Transcribe the records in full, keeping every word exactly as given.

START EXERCISE INPUT

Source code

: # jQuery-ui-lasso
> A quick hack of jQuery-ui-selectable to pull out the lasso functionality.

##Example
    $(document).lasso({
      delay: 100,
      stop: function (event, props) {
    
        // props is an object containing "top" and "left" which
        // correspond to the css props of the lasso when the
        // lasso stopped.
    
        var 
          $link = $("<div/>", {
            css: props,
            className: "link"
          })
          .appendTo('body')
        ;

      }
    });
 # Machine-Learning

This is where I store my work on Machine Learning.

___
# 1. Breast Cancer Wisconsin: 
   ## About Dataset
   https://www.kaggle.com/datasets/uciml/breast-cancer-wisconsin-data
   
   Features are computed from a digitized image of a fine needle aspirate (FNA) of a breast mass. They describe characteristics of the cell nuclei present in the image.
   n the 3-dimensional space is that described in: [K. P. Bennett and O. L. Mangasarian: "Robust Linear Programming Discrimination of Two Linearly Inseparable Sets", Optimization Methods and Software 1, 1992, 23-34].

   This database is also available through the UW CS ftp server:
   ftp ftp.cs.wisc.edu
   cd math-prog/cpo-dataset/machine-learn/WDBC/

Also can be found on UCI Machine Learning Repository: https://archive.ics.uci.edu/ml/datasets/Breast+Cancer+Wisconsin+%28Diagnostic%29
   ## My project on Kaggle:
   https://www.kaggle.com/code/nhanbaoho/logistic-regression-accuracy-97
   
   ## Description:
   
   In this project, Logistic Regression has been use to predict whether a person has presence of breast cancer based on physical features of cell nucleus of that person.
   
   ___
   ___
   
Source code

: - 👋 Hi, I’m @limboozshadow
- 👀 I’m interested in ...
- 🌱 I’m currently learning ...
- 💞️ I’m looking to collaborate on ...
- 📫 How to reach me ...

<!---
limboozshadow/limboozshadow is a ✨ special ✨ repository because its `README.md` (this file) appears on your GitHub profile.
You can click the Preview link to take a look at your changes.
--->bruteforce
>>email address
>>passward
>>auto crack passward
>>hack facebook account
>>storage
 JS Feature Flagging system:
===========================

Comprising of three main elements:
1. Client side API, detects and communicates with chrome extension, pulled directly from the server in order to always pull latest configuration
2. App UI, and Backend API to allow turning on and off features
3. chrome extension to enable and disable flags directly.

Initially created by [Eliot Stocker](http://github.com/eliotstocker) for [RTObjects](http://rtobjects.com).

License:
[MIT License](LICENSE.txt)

END EXERCISE INPUT

| RESPONSE TO THE TASK |
Source code

: # jQuery-ui-lasso
> A quick hack of jQuery-ui-selectable to pull out the lasso functionality.

##Example
    $(document).lasso({
      delay: 100,
      stop: function (event, props) {
    
        // props is an object containing "top" and "left" which
        // correspond to the css props of the lasso when the
        // lasso stopped.
    
        var 
          $link = $("<div/>", {
            css: props,
            className: "link"
          })
          .appendTo('body')
        ;

      }
    });
 # Machine-Learning

This is where I store my work on Machine Learning.

___
# 1. Breast Cancer Wisconsin: 
   ## About Dataset
   https://www.kaggle.com/datasets/uciml/breast-cancer-wisconsin-data
   
   Features are computed from a digitized image of a fine needle aspirate (FNA) of a breast mass. They describe characteristics of the cell nuclei present in the image.
   n the 3-dimensional space is that described in: [K. P. Bennett and O. L. Mangasarian: "Robust Linear Programming Discrimination of Two Linearly Inseparable Sets", Optimization Methods and Software 1, 1992, 23-34].

   This database is also available through the UW CS ftp server:
   ftp ftp.cs.wisc.edu
   cd math-prog/cpo-dataset/machine-learn/WDBC/

Also can be found on UCI Machine Learning Repository: https://archive.ics.uci.edu/ml/datasets/Breast+Cancer+Wisconsin+%28Diagnostic%29
   ## My project on Kaggle:
   https://www.kaggle.com/code/nhanbaoho/logistic-regression-accuracy-97
   
   ## Description:
   
   In this project, Logistic Regression has been use to predict whether a person has presence of breast cancer based on physical features of cell nucleus of that person.
   
   ___
   ___
   
Source code

: - 👋 Hi, I’m @limboozshadow
- 👀 I’m interested in ...
- 🌱 I’m currently learning ...
- 💞️ I’m looking to collaborate on ...
- 📫 How to reach me ...

<!---
limboozshadow/limboozshadow is a ✨ special ✨ repository because its `README.md` (this file) appears on your GitHub profile.
You can click the Preview link to take a look at your changes.
--->bruteforce
>>email address
>>passward
>>auto crack passward
>>hack facebook account
>>storage
 JS Feature Flagging system:
===========================

Comprising of three main elements:
1. Client side API, detects and communicates with chrome extension, pulled directly from the server in order to always pull latest configuration
2. App UI, and Backend API to allow turning on and off features
3. chrome extension to enable and disable flags directly.

Initially created by [Eliot Stocker](http://github.com/eliotstocker) for [RTObjects](http://rtobjects.com).

License:
[MIT License](LICENSE.txt)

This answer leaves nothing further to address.